------ Data

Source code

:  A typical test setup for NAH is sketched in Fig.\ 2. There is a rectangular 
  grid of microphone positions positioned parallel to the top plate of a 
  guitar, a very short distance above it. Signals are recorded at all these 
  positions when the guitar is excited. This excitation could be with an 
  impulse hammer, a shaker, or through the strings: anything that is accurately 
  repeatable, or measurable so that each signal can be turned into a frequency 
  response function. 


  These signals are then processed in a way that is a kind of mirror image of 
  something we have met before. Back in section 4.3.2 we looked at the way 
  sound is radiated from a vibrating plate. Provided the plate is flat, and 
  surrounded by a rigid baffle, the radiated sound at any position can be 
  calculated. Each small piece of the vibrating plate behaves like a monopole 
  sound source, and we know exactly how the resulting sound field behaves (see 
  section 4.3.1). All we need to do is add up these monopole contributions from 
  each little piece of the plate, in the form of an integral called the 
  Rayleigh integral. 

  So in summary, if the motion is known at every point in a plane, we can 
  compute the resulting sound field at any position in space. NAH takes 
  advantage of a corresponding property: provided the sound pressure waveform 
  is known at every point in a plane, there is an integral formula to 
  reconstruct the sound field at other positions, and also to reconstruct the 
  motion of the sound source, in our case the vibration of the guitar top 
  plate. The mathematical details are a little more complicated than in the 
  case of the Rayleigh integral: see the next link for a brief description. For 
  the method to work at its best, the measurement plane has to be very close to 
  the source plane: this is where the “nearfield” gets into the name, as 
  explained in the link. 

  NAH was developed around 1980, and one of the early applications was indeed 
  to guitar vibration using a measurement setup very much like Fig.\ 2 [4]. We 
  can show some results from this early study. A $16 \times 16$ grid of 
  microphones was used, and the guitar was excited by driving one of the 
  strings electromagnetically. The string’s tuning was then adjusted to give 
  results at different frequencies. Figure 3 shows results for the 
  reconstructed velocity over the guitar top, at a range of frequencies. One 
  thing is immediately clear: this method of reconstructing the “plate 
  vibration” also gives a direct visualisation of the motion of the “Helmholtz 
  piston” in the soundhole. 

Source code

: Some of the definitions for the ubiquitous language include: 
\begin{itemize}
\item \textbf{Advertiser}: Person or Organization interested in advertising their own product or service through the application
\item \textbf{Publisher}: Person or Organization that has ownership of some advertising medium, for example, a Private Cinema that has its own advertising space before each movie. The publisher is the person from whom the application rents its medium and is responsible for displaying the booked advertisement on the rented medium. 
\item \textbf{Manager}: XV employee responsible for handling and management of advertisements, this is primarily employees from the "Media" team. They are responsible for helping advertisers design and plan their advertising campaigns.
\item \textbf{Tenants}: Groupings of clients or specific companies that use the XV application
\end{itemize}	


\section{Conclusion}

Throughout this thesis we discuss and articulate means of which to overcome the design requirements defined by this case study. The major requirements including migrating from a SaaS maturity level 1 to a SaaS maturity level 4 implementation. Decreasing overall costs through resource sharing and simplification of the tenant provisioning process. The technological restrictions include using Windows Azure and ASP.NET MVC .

------------

▸ **Problem description**: Copy every line of the records word for word.

▸ **Expected answer**:
Source code

:  A typical test setup for NAH is sketched in Fig.\ 2. There is a rectangular 
  grid of microphone positions positioned parallel to the top plate of a 
  guitar, a very short distance above it. Signals are recorded at all these 
  positions when the guitar is excited. This excitation could be with an 
  impulse hammer, a shaker, or through the strings: anything that is accurately 
  repeatable, or measurable so that each signal can be turned into a frequency 
  response function. 


  These signals are then processed in a way that is a kind of mirror image of 
  something we have met before. Back in section 4.3.2 we looked at the way 
  sound is radiated from a vibrating plate. Provided the plate is flat, and 
  surrounded by a rigid baffle, the radiated sound at any position can be 
  calculated. Each small piece of the vibrating plate behaves like a monopole 
  sound source, and we know exactly how the resulting sound field behaves (see 
  section 4.3.1). All we need to do is add up these monopole contributions from 
  each little piece of the plate, in the form of an integral called the 
  Rayleigh integral. 

  So in summary, if the motion is known at every point in a plane, we can 
  compute the resulting sound field at any position in space. NAH takes 
  advantage of a corresponding property: provided the sound pressure waveform 
  is known at every point in a plane, there is an integral formula to 
  reconstruct the sound field at other positions, and also to reconstruct the 
  motion of the sound source, in our case the vibration of the guitar top 
  plate. The mathematical details are a little more complicated than in the 
  case of the Rayleigh integral: see the next link for a brief description. For 
  the method to work at its best, the measurement plane has to be very close to 
  the source plane: this is where the “nearfield” gets into the name, as 
  explained in the link. 

  NAH was developed around 1980, and one of the early applications was indeed 
  to guitar vibration using a measurement setup very much like Fig.\ 2 [4]. We 
  can show some results from this early study. A $16 \times 16$ grid of 
  microphones was used, and the guitar was excited by driving one of the 
  strings electromagnetically. The string’s tuning was then adjusted to give 
  results at different frequencies. Figure 3 shows results for the 
  reconstructed velocity over the guitar top, at a range of frequencies. One 
  thing is immediately clear: this method of reconstructing the “plate 
  vibration” also gives a direct visualisation of the motion of the “Helmholtz 
  piston” in the soundhole. 

Source code

: Some of the definitions for the ubiquitous language include: 
\begin{itemize}
\item \textbf{Advertiser}: Person or Organization interested in advertising their own product or service through the application
\item \textbf{Publisher}: Person or Organization that has ownership of some advertising medium, for example, a Private Cinema that has its own advertising space before each movie. The publisher is the person from whom the application rents its medium and is responsible for displaying the booked advertisement on the rented medium. 
\item \textbf{Manager}: XV employee responsible for handling and management of advertisements, this is primarily employees from the "Media" team. They are responsible for helping advertisers design and plan their advertising campaigns.
\item \textbf{Tenants}: Groupings of clients or specific companies that use the XV application
\end{itemize}	


\section{Conclusion}

Throughout this thesis we discuss and articulate means of which to overcome the design requirements defined by this case study. The major requirements including migrating from a SaaS maturity level 1 to a SaaS maturity level 4 implementation. Decreasing overall costs through resource sharing and simplification of the tenant provisioning process. The technological restrictions include using Windows Azure and ASP.NET MVC .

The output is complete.